年次報告書では、中国がグローバルなサプライチェーンに対する影響力を強め、他国の中国への依存度を高めるために、特に先端技術関連の産業に対する政府補助金を強化しているとして、非市場経済的慣行を問題視した。また、中国の過剰生産能力が貿易相手国からの反発を招いて、米国やEUなどによる関税の賦課(注2)につながっているとしたほか、中国経済に対する不透明感や地政学的な緊張の高まりも相まって対中投資が抑制され、メキシコやベトナムなどへのサプライチェーンの多元化が進展していると指摘した。中国が関税回避を目的に生産拠点を中国外に移転させる動きもあると指摘し、第三国からの輸入品の多くに依然として中国原産の部品や材料が使用されているとの課題も指摘した。

USCCはこうした米中経済・貿易関係を踏まえて、先端技術の流出防止を念頭とした輸出管理や対外投資規制の強化、関税回避防止を念頭とした非課税基準額(デミニミス)ルール(注3)の一部廃止など、特に重視する10項目の提言を示した(添付資料表参照)。対外投資規制では、中国を含む懸念国への国家安全保障または経済安全保障上の脅威となる分野の投資を規制するために、行政機関内に「対外投資局」を設置するよう議会が政権に指示することを提言した。

中国との恒久的正常貿易関係(PNTR)の撤回も盛り込んだ(注4)。米国の関税体系は、正常貿易関係(NTR)ステータスの国・地域向けの関税率(コラム1)と、特定国向けの関税率(コラム2)に分かれる。米国は中国が2001年にWTOに加盟したことに伴い、同国にPNTRのステータスを与えた。提言では、PNTRの撤回を中国の不公正貿易慣行に対処する米国のレバレッジとすることができると説明している。

(注1)2023年の年次報告書は2023年11月15日記事参照

(注2)例えば、中国製の電気自動車(EV)に関しては、米国は2024年9月に追加関税をこれまでの25%から100%に引き上げたほか(2024年9月17日記事参照)、カナダは10月に100%の追加関税を(2024年8月30日記事参照)、EUは10月に最大35.3%の補助金相殺関税(CVD)の賦課を開始した(2024年11月6日記事参照)。

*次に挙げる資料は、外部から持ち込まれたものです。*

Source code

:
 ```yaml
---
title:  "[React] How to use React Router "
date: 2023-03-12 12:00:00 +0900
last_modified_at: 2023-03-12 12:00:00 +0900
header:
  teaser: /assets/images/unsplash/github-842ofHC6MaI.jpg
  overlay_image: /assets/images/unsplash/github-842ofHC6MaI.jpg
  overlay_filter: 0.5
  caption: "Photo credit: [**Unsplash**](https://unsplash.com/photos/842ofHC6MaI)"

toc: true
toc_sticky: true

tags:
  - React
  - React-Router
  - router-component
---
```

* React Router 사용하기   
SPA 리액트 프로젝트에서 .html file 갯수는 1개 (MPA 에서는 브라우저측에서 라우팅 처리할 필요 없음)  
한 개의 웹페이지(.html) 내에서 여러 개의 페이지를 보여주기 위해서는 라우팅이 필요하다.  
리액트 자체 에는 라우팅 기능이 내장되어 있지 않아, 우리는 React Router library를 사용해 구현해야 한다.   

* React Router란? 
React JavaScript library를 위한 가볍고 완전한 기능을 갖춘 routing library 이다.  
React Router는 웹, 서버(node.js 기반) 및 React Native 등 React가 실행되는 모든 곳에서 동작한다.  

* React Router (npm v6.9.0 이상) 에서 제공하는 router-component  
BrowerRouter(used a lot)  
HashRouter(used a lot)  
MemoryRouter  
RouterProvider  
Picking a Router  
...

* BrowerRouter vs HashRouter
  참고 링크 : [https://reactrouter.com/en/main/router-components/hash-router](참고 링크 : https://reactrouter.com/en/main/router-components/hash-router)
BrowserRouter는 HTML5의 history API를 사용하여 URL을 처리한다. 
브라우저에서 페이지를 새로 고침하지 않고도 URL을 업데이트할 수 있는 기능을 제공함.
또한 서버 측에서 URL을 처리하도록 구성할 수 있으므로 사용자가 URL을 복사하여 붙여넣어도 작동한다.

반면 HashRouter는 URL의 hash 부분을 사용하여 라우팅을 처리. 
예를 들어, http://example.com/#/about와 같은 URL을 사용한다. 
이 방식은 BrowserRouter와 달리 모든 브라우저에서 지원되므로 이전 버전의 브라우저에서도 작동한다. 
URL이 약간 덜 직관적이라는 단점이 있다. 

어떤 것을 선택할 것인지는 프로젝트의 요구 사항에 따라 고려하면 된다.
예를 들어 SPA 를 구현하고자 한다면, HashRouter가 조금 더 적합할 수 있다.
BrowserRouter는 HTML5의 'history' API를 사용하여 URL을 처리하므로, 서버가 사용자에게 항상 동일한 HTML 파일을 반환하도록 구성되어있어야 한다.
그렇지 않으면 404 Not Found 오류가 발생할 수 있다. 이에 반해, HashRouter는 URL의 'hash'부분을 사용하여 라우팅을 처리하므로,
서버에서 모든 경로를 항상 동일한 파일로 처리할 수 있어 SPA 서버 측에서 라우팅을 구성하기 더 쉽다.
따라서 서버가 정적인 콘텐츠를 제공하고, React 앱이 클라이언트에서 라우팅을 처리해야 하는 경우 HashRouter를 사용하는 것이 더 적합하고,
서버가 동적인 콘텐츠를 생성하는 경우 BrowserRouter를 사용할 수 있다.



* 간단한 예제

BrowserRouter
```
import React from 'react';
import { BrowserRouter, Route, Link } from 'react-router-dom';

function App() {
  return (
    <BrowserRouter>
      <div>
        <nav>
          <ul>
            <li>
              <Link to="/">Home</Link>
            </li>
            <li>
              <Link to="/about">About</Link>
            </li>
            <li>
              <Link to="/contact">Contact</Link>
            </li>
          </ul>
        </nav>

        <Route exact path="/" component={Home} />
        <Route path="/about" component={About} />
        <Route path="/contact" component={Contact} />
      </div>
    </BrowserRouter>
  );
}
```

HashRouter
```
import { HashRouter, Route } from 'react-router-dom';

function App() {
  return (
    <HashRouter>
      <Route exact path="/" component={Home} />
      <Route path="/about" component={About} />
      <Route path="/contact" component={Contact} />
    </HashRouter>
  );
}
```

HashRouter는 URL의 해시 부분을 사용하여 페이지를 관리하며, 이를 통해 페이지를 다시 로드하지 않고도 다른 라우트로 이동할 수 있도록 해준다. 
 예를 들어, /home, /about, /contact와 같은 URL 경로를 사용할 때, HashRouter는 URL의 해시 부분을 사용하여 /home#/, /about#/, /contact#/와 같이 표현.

(注3)輸入貨物の申告額が800ドル以下の場合、米国ではデミニミスルールの下、関税が賦課されず、また、原産地などの情報を申告せず、簡易的に輸入できる(2024年9月17日記事参照)。

(注4)共和党の2024年の政策綱領では、中国とのPNTRの撤回が盛り込まれている(2024年7月9日記事参照)。議会下院でも11月14日に、PNTR撤回法案が提出されている(2024年11月18日記事参照)。